- Brief
Reproduce each line below precisely. Drop the pictures.

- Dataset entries
-- Opening Marker --

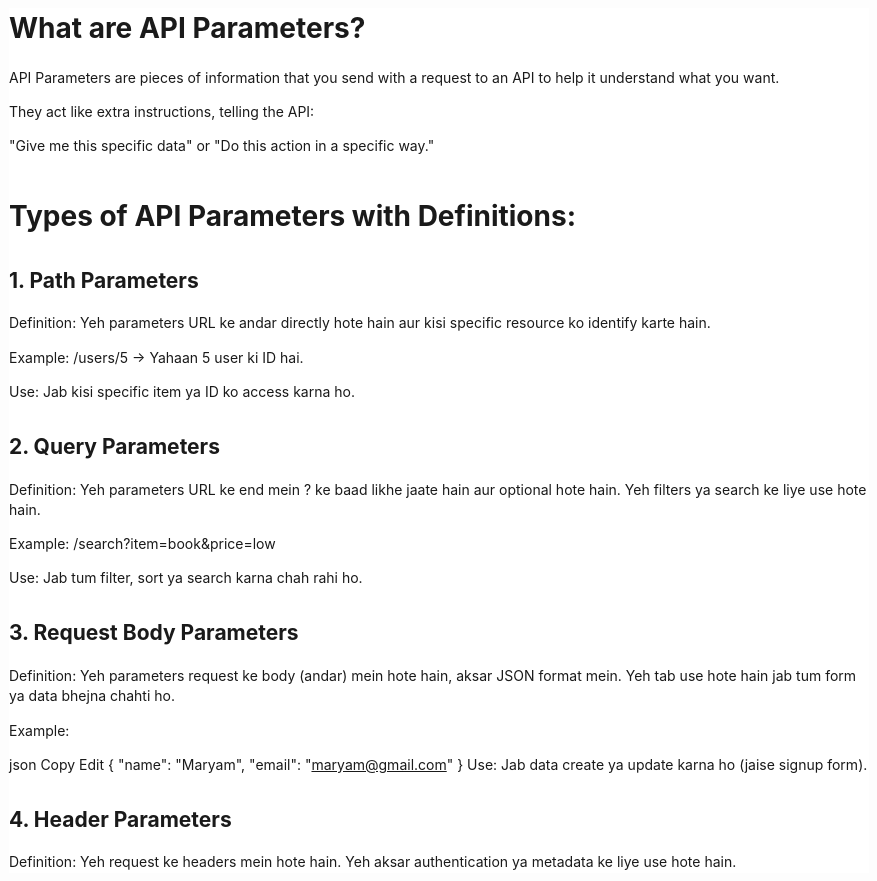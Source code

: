 
# What are API Parameters?
API Parameters are pieces of information that you send with a request to an API to help it understand what you want.

They act like extra instructions, telling the API:

"Give me this specific data" or "Do this action in a specific way."



# Types of API Parameters with Definitions:

## 1. Path Parameters
Definition:
Yeh parameters URL ke andar directly hote hain aur kisi specific resource ko identify karte hain.

Example:
/users/5 → Yahaan 5 user ki ID hai.

Use: Jab kisi specific item ya ID ko access karna ho.

## 2. Query Parameters
Definition:
Yeh parameters URL ke end mein ? ke baad likhe jaate hain aur optional hote hain. Yeh filters ya search ke liye use hote hain.

Example:
/search?item=book&price=low

Use: Jab tum filter, sort ya search karna chah rahi ho.

## 3. Request Body Parameters
Definition:
Yeh parameters request ke body (andar) mein hote hain, aksar JSON format mein. Yeh tab use hote hain jab tum form ya data bhejna chahti ho.

Example:

json
Copy
Edit
{
  "name": "Maryam",
  "email": "maryam@gmail.com"
}
Use: Jab data create ya update karna ho (jaise signup form).

## 4. Header Parameters
Definition:
Yeh request ke headers mein hote hain. Yeh aksar authentication ya metadata ke liye use hote hain.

-- Closing Marker --

- Solution to this exercise
Source code

: 
# What are API Parameters?
API Parameters are pieces of information that you send with a request to an API to help it understand what you want.

They act like extra instructions, telling the API:

"Give me this specific data" or "Do this action in a specific way."



# Types of API Parameters with Definitions:

## 1. Path Parameters
Definition:
Yeh parameters URL ke andar directly hote hain aur kisi specific resource ko identify karte hain.

Example:
/users/5 → Yahaan 5 user ki ID hai.

Use: Jab kisi specific item ya ID ko access karna ho.

## 2. Query Parameters
Definition:
Yeh parameters URL ke end mein ? ke baad likhe jaate hain aur optional hote hain. Yeh filters ya search ke liye use hote hain.

Example:
/search?item=book&price=low

Use: Jab tum filter, sort ya search karna chah rahi ho.

## 3. Request Body Parameters
Definition:
Yeh parameters request ke body (andar) mein hote hain, aksar JSON format mein. Yeh tab use hote hain jab tum form ya data bhejna chahti ho.

Example:

json
Copy
Edit
{
  "name": "Maryam",
  "email": "maryam@gmail.com"
}
Use: Jab data create ya update karna ho (jaise signup form).

## 4. Header Parameters
Definition:
Yeh request ke headers mein hote hain. Yeh aksar authentication ya metadata ke liye use hote hain.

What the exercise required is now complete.